1.适用于曼氏无针乌贼缝隙连接的基因标记方法，其特征在于：包括，

采用实时荧光定量PCR检测所述曼氏无针乌贼缝隙连接的基因表达变化；

采用原位杂交检测所述曼氏无针乌贼缝隙连接的基因的表达分布；

所述基因为缝隙连接的标记蛋白Innexin。

2.根据权利要求1所述的适用于曼氏无针乌贼缝隙连接的基因标记方法，其特征在于：所述实时荧光定量PCR检测包括如下步骤：

1)提取曼氏无针乌贼基因组总RNA，反转录合成cDNA；

2)利用引物对cDNA进行实时荧光定量PCR，检测；

所述实时荧光定量PCR引物为：5’-TATGCGAGACGTGGTCCCTA-3’；5’-ACCTGAAGCGCCACTAAACA-3’。

3.根据权利要求1或2所述的适用于曼氏无针乌贼缝隙连接的基因标记方法，其特征在于：所述PCR扩增片段大小为148bp；所述扩增序列如SEQ ID NO:3所示。

4.根据权利要求1或2所述的适用于曼氏无针乌贼缝隙连接的基因标记方法，其特征在于：所述实时荧光定量PCR扩增采用SYBR Green染料法。

5.根据权利要求1或2所述的适用于曼氏无针乌贼缝隙连接的基因标记方法，其特征在于：所述实时荧光定量PCR扩增反应体系为20μL：7.6μL ddH2O、0.4μL 20μM ForwardPrimer、0.4μL 20μM Reverse Primer、10μL 2×SYBR Premix Ex Taq、1.6μL cDNA模板。

6.根据权利要求1或2所述的适用于曼氏无针乌贼缝隙连接的基因标记方法，其特征在于：所述实时荧光定量PCR扩增反应程序选择两步法：

7.根据权利要求1所述的适用于曼氏无针乌贼缝隙连接的基因标记方法，其特征在于：所述原位杂交包括：组织切片复水、固定、消化、预杂交和杂交、杂交后洗涤、封闭、抗体、洗涤、孵育、洗涤、封闭、抗体、洗涤、染细胞核、显色、封片后观察拍照，所述固定步骤为：将复水后的组织切片浸入含有0.01％苏氨酸的4％PFA-PBS溶液中，室温固定15min，然后用1×PBST溶液洗涤3次，每次5min；所述苏氨酸中L-苏氨酸和D-苏氨酸的比例为100:2.8-4.2。
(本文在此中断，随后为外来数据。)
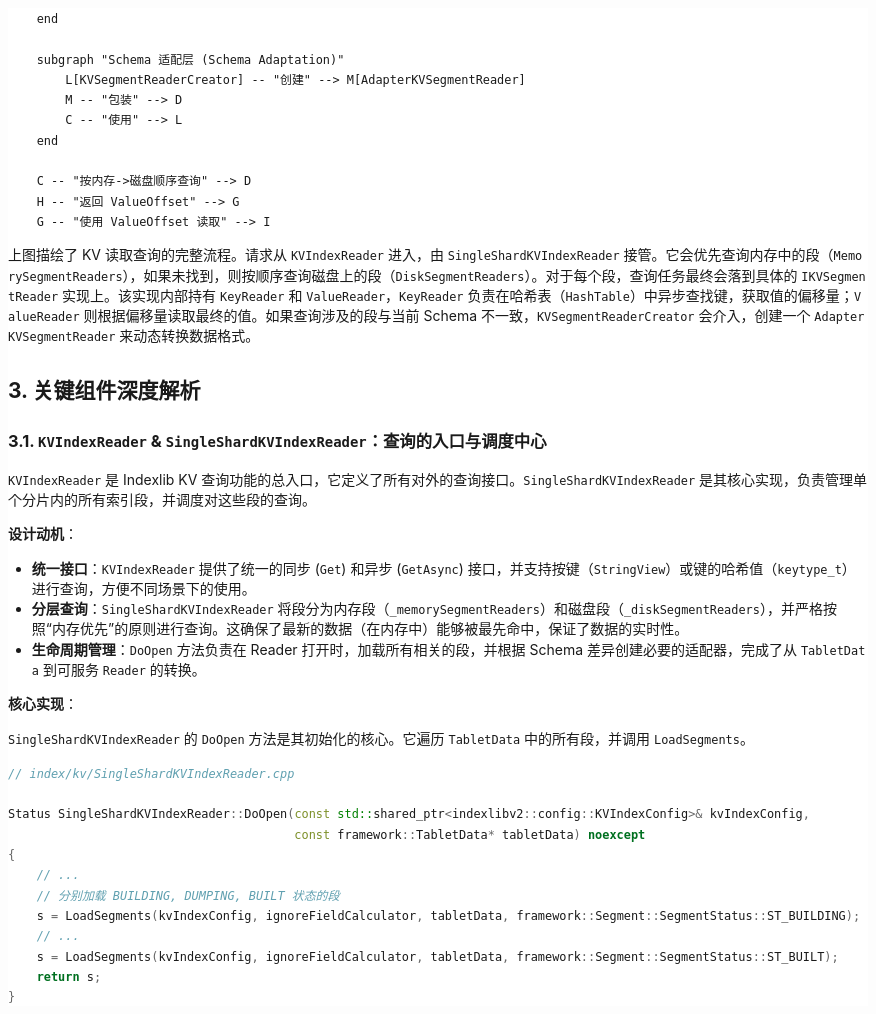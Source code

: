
 ```mermaid
    end

    subgraph "Schema 适配层 (Schema Adaptation)"
        L[KVSegmentReaderCreator] -- "创建" --> M[AdapterKVSegmentReader]
        M -- "包装" --> D
        C -- "使用" --> L
    end

    C -- "按内存->磁盘顺序查询" --> D
    H -- "返回 ValueOffset" --> G
    G -- "使用 ValueOffset 读取" --> I
```

上图描绘了 KV 读取查询的完整流程。请求从 `KVIndexReader` 进入，由 `SingleShardKVIndexReader` 接管。它会优先查询内存中的段（`MemorySegmentReaders`），如果未找到，则按顺序查询磁盘上的段（`DiskSegmentReaders`）。对于每个段，查询任务最终会落到具体的 `IKVSegmentReader` 实现上。该实现内部持有 `KeyReader` 和 `ValueReader`，`KeyReader` 负责在哈希表（`HashTable`）中异步查找键，获取值的偏移量；`ValueReader` 则根据偏移量读取最终的值。如果查询涉及的段与当前 Schema 不一致，`KVSegmentReaderCreator` 会介入，创建一个 `AdapterKVSegmentReader` 来动态转换数据格式。

## 3. 关键组件深度解析

### 3.1. `KVIndexReader` & `SingleShardKVIndexReader`：查询的入口与调度中心

`KVIndexReader` 是 Indexlib KV 查询功能的总入口，它定义了所有对外的查询接口。`SingleShardKVIndexReader` 是其核心实现，负责管理单个分片内的所有索引段，并调度对这些段的查询。

**设计动机**：

*   **统一接口**：`KVIndexReader` 提供了统一的同步 (`Get`) 和异步 (`GetAsync`) 接口，并支持按键（`StringView`）或键的哈希值（`keytype_t`）进行查询，方便不同场景下的使用。
*   **分层查询**：`SingleShardKVIndexReader` 将段分为内存段（`_memorySegmentReaders`）和磁盘段（`_diskSegmentReaders`），并严格按照“内存优先”的原则进行查询。这确保了最新的数据（在内存中）能够被最先命中，保证了数据的实时性。
*   **生命周期管理**：`DoOpen` 方法负责在 Reader 打开时，加载所有相关的段，并根据 Schema 差异创建必要的适配器，完成了从 `TabletData` 到可服务 `Reader` 的转换。

**核心实现**：

`SingleShardKVIndexReader` 的 `DoOpen` 方法是其初始化的核心。它遍历 `TabletData` 中的所有段，并调用 `LoadSegments`。

```cpp
// index/kv/SingleShardKVIndexReader.cpp

Status SingleShardKVIndexReader::DoOpen(const std::shared_ptr<indexlibv2::config::KVIndexConfig>& kvIndexConfig,
                                        const framework::TabletData* tabletData) noexcept
{
    // ...
    // 分别加载 BUILDING, DUMPING, BUILT 状态的段
    s = LoadSegments(kvIndexConfig, ignoreFieldCalculator, tabletData, framework::Segment::SegmentStatus::ST_BUILDING);
    // ...
    s = LoadSegments(kvIndexConfig, ignoreFieldCalculator, tabletData, framework::Segment::SegmentStatus::ST_BUILT);
    return s;
}
```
8.根据权利要求7所述的适用于曼氏无针乌贼缝隙连接的基因标记方法，其特征在于：所述消化步骤为：将固定后的组织切片置于含10μg/ml蛋白酶K和0.8μg/ml水杨酸的溶液中，消化10min。

9.根据权利要求1或7所述的适用于曼氏无针乌贼缝隙连接的基因标记方法，其特征在于：所述原位杂交用正义和反义探针的序列为：5’-GTCCGGCCGAATTCACATCA-3’；5’-CAGGTTGATGGGCAGGACAC-3’。

10.根据权利要求1或7所述的适用于曼氏无针乌贼缝隙连接的基因标记方法，其特征在于：所述原位杂交扩增片段大小为683bp，所述扩增序列SEQ ID NO:6所示。